‘Quantum Memory’ Proves Exponentially Powerful
Introduction
It’s not easy to study quantum systems — collections of particles that follow the counterintuitive rules of quantum mechanics. Heisenberg’s uncertainty principle, a cornerstone of quantum theory, says it’s impossible to simultaneously measure a particle’s exact position and its speed — pretty important information for understanding what’s going on.
In order to study, say, a particular collection of electrons, researchers have to be clever about it. They might take a box of electrons, poke at it in various ways, then take a snapshot of what it looks like at the end. In doing so, they hope to reconstruct the internal quantum dynamics at work.
But there’s a catch: They can’t measure all the system’s properties at the same time. So they iterate. They’ll start with their system, poke, then measure. Then they’ll do it again. Every iteration, they’ll measure some new set of properties. Build together enough snapshots, and machine learning algorithms can help reconstruct the full properties of the original system — or at least get really close.

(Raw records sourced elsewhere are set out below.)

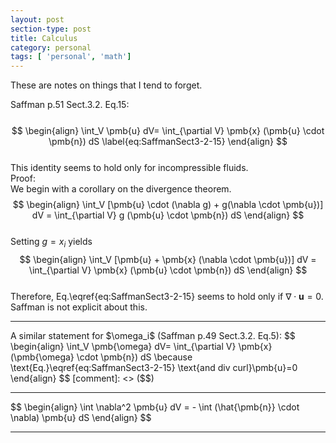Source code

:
 ```yaml
---
layout: post
section-type: post
title: Calculus
category: personal
tags: [ 'personal', 'math']
---
```


These are notes on things that I tend to forget.

Saffman p.51 Sect.3.2. Eq.15:
<br>
<br>
$$
\begin{align}
  \int_V \pmb{u} dV= \int_{\partial V} \pmb{x} (\pmb{u} \cdot \pmb{n}) dS \label{eq:SaffmanSect3-2-15}
\end{align}
$$
<br>
This identity seems to hold only for incompressible fluids.
<br>
Proof:<br>
We begin with a corollary on the divergence theorem.<br>
$$
\begin{align}
  \int_V [\pmb{u} \cdot (\nabla g) + g(\nabla \cdot \pmb{u})] dV = \int_{\partial V} g (\pmb{u} \cdot \pmb{n}) dS
\end{align}
$$<br>
Setting $g=x_i$ yields<br>
$$
\begin{align}
  \int_V [\pmb{u} + \pmb{x} (\nabla \cdot \pmb{u})] dV = \int_{\partial V} \pmb{x}  (\pmb{u} \cdot \pmb{n}) dS
\end{align}
$$<br>
Therefore, Eq.\eqref{eq:SaffmanSect3-2-15} seems to hold only if $\nabla \cdot \pmb{u}=0$. Saffman is not explicit about this.

<hr>
A similar statement for $\omega_i$ (Saffman p.49 Sect.3.2. Eq.5):
$$
\begin{align}
  \int_V \pmb{\omega} dV= \int_{\partial V} \pmb{x} (\pmb{\omega} \cdot \pmb{n}) dS \because \text{Eq.}\eqref{eq:SaffmanSect3-2-15} \text{and div curl}\pmb{u}=0
\end{align}
$$
[comment]: <> ($$)
<hr>
$$
\begin{align}
  \int \nabla^2 \pmb{u} dV = - \int (\hat{\pmb{n}} \cdot \nabla) \pmb{u} dS 
\end{align}
$$

<hr>


[comment]: <> (\begin{align})

[comment]: <> (  \int \omega_i &#40;\pmb{x}&#41; d\pmb{x} &= \int \partial_j &#40;x_i \omega_j&#41; d\pmb{x} \because \int &#40;\partial_j x_i&#41; \omega_j + x_i \partial_j \omega_i d\pmb{x}  = \int \delta_{ij} \omega_i + x_i \partial_j \omega_j d\pmb{x} \because  \partial_j \omega_j= \text{div curl} \pmb{u}=0\\)

[comment]: <> (    &= \int_S x_i &#40;\pmb{\omega} \cdot \pmb{n}&#41; dS \because \text{Gauss's theorem})

[comment]: <> (\end{align})

[comment]: <> ($$)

This is a tedious process. But in theory, quantum computers could help. These machines, which work according to quantum rules, have the potential to be much better than ordinary computers at modeling the workings of quantum systems. They can also store information not in classic binary memory, but in a more complex form called quantum memory. This allows for far richer and more accurate descriptions of particles. It also means that the computer could keep multiple copies of a quantum state in its working memory.

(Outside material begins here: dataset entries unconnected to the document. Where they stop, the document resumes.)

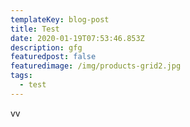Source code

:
 ```yaml
---
templateKey: blog-post
title: Test
date: 2020-01-19T07:53:46.853Z
description: gfg
featuredpost: false
featuredimage: /img/products-grid2.jpg
tags:
  - test
---
```

vv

A few years ago, a team based at the California Institute of Technology demonstrated that certain algorithms that use quantum memory require exponentially fewer snapshots than algorithms that don’t use it. Their method was a major advance, but it required a relatively large amount of quantum memory.
That’s something of a dealbreaker, because as a practical matter, quantum memory is hard to come by. A quantum computer is made of interconnected quantum bits called qubits, and qubits can be used for computation or memory but not both.
Now, two independent teams have come up with ways of getting by with far less quantum memory. In the first paper, Sitan Chen, a computer scientist at Harvard University, and his co-authors showed that just two copies of the quantum state could exponentially reduce the number of times you need to take a snapshot of your quantum system. Quantum memory, in other words, is almost always worth the investment.
“These two- or three-copy measurements, they’re more powerful than one might think,” said Richard Kueng, a computer scientist at Johannes Kepler University Linz in Austria.
To prove this, Chen and his co-authors combined information theory, an area of mathematics that studies the transmission and processing of information, with specialized techniques used in quantum error correction and classical simulations of quantum computation.
The day after this work appeared on the scientific preprint site arxiv.org, a group based at Google Quantum AI in Venice, California, posted another paper that arrived at a similar conclusion. This work focused on applications in quantum chemistry.
The combined results also speak to a more fundamental goal. For decades, the quantum computing community has been trying to establish quantum advantage — a task that quantum computers can do that a classical one would struggle with. Usually, researchers understand quantum advantage to mean that a quantum computer can do the task in far fewer steps.
The new papers show that quantum memory lets a quantum computer perform a task not necessarily with fewer steps, but with less data. As a result, researchers believe this in itself could be a way to prove quantum advantage. “It allows us to, in the more near term, already achieve that kind of quantum advantage,” said Hsin-Yuan Huang, a physicist at Google Quantum AI.
But researchers are excited about the practical benefits too, as the new results make it easier for researchers to understand complex quantum systems.
“We’re edging closer to things people would really want to measure in these physical systems,” said Jarrod McClean, a computer scientist at Google Quantum AI.